JP Morgan and Charles Schwab have pledged financial support

Capital Impact's Ellis Carr (Investinginfood, Capital Impact)
Capital Impact's Ellis Carr (Investinginfood, Capital Impact)

Dallas is set to join Detroit, the San Francisco Bay area and the DMV (D.C., Maryland, Virginia) in Capital Impact Partners’ Equitable Development Initiative, a program intended to help minority developers.

The Congressionally chartered nonprofit said Thursday it would open the program to approximately 20 emerging real estate developers of color in the Dallas area to help them “pursue affordable housing projects and play a larger role in shaping Dallas’ development landscape.”

“Communities of color in Dallas are suffering, pushed farther out of the city due to rapidly rising home costs, a lack of housing inventory, and gentrification,” the nonprofit said in a statement that highlighted the city’s soaring home prices and affordable housing shortage.

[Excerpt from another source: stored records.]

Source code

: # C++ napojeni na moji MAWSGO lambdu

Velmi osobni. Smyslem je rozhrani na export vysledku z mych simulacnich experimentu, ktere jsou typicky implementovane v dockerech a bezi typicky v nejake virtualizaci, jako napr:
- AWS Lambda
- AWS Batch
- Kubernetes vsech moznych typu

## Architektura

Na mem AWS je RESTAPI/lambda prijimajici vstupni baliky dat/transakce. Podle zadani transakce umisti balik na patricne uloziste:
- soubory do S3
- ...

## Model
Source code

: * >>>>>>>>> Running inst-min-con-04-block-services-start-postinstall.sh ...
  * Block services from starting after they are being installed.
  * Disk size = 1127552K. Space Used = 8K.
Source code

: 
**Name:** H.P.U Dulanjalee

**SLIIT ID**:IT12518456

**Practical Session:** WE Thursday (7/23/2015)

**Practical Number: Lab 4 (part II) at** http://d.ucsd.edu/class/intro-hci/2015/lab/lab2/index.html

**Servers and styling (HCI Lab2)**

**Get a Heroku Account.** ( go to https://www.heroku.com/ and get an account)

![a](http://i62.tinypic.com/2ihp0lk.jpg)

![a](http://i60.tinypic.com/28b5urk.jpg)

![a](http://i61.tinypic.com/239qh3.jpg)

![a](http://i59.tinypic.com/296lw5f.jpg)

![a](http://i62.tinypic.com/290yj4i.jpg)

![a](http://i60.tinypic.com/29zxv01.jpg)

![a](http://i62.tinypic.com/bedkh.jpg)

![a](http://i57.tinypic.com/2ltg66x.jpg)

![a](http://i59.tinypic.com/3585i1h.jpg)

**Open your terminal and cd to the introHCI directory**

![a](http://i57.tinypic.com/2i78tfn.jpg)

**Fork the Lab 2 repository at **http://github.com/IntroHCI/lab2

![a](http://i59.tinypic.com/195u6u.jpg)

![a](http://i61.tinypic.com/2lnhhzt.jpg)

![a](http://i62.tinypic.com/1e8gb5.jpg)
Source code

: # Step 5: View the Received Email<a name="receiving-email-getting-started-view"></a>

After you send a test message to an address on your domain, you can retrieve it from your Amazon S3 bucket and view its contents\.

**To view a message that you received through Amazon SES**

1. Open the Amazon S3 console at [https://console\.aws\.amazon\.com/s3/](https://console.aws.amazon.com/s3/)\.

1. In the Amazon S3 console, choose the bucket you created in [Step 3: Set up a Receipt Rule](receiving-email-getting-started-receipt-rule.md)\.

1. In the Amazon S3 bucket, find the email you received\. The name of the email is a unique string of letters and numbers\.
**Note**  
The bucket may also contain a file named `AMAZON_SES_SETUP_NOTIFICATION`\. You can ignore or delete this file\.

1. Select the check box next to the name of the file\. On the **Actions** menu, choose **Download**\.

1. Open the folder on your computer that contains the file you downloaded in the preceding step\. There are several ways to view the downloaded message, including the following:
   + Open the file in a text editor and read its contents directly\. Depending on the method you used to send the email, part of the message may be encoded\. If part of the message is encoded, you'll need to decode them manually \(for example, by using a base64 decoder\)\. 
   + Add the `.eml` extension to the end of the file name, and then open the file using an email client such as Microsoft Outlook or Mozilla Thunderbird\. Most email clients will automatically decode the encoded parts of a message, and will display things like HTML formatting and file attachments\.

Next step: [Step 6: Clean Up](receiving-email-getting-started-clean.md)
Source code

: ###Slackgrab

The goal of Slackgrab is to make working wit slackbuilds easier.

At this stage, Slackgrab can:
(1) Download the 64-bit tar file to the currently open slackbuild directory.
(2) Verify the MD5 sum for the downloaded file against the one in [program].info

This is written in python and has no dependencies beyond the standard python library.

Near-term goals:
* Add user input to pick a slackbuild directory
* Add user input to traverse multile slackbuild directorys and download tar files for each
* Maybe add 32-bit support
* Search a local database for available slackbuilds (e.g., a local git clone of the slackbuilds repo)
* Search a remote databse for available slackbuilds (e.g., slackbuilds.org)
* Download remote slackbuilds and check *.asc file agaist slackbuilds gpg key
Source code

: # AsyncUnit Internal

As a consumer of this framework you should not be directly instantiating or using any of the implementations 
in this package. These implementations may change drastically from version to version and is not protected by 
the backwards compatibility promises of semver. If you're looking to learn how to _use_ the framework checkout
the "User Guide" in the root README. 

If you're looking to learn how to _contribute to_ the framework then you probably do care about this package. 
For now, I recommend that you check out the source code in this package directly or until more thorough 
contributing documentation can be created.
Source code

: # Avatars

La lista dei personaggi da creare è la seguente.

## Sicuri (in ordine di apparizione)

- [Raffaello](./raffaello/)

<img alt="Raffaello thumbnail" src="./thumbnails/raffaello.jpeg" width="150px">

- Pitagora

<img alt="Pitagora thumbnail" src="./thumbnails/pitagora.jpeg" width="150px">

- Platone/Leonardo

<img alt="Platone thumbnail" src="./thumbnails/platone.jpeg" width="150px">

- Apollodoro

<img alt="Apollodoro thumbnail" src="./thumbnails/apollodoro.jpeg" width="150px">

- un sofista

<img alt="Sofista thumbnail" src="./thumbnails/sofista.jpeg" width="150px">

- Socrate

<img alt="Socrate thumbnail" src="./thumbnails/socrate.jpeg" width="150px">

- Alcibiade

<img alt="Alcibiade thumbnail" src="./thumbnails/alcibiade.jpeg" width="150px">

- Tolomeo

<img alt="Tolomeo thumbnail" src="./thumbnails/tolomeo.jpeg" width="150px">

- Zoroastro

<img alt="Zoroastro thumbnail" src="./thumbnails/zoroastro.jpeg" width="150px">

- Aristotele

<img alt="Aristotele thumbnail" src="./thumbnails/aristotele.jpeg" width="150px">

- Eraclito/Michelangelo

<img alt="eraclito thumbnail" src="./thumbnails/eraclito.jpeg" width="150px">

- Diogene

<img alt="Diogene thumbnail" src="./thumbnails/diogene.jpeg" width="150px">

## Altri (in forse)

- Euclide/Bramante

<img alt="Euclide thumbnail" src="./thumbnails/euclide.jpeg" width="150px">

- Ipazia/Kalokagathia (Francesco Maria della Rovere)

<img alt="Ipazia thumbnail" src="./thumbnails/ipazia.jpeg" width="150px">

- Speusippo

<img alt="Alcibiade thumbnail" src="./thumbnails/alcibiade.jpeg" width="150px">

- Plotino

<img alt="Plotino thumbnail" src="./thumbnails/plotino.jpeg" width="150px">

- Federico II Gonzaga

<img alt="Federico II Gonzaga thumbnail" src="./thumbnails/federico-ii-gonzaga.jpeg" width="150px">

The Washington-based financial institution launched its Equitable Development Initiative in 2018 and has since trained almost 200 developers of color. The program offers business funding and network building for participants as well as training in real estate finance, project and contractor management, legal services and community engagement.

“As we are doing in Detroit, the Washington metro area, and the San Francisco Bay Area, our EDI program will begin to build a more equitable real estate development ecosystem here in Dallas,” said Ellis Carr, president and CEO of Capital Impact Partners and CDC Small Business Finance.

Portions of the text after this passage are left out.